SUPPLIED DATA START

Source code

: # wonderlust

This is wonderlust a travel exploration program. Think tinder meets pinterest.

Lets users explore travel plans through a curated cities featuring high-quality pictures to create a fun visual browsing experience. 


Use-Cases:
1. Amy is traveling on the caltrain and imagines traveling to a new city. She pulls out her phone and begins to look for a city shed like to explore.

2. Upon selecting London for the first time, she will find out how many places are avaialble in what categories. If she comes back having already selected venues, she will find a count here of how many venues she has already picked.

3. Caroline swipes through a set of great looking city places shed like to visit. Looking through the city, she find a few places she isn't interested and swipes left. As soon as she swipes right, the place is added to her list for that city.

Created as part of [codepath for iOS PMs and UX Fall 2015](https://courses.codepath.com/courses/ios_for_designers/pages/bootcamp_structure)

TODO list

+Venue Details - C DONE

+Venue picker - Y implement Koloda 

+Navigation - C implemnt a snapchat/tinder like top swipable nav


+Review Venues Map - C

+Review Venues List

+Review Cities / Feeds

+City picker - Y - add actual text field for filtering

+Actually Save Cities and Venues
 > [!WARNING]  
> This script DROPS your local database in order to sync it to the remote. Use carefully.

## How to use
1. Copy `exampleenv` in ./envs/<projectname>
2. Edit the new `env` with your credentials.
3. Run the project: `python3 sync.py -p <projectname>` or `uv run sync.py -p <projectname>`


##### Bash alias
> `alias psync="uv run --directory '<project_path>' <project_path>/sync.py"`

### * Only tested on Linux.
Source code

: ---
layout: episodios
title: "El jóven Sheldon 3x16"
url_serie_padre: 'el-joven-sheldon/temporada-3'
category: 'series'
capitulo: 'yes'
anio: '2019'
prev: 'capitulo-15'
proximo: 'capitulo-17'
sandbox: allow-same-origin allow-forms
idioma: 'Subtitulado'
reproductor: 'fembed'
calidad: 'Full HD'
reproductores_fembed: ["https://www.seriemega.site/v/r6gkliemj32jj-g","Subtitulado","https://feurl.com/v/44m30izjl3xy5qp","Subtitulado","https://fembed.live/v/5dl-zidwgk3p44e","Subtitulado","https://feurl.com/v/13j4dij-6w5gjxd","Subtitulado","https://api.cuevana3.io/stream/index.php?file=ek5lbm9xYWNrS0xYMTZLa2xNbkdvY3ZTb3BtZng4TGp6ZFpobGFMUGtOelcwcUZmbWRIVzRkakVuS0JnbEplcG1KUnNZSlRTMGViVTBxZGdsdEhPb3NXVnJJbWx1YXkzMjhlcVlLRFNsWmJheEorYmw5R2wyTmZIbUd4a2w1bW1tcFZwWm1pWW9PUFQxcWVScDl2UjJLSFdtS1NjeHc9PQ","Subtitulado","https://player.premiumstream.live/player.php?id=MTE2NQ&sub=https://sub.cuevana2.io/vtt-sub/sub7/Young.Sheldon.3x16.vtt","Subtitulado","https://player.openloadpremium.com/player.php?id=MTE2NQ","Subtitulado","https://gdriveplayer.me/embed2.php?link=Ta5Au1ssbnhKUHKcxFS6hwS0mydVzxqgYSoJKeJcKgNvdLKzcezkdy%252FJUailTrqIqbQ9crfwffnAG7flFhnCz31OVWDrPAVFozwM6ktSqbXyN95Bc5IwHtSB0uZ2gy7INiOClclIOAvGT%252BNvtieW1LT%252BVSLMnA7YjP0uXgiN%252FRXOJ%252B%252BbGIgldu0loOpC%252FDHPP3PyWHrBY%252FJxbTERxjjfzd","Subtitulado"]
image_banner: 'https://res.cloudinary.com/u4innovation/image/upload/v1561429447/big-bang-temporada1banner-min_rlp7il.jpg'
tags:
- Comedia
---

SUPPLIED DATA END

* BRIEF
Copy each line in the entries above where "This" turns up.

* RESPONSE
This is wonderlust a travel exploration program. Think tinder meets pinterest.
> This script DROPS your local database in order to sync it to the remote. Use carefully.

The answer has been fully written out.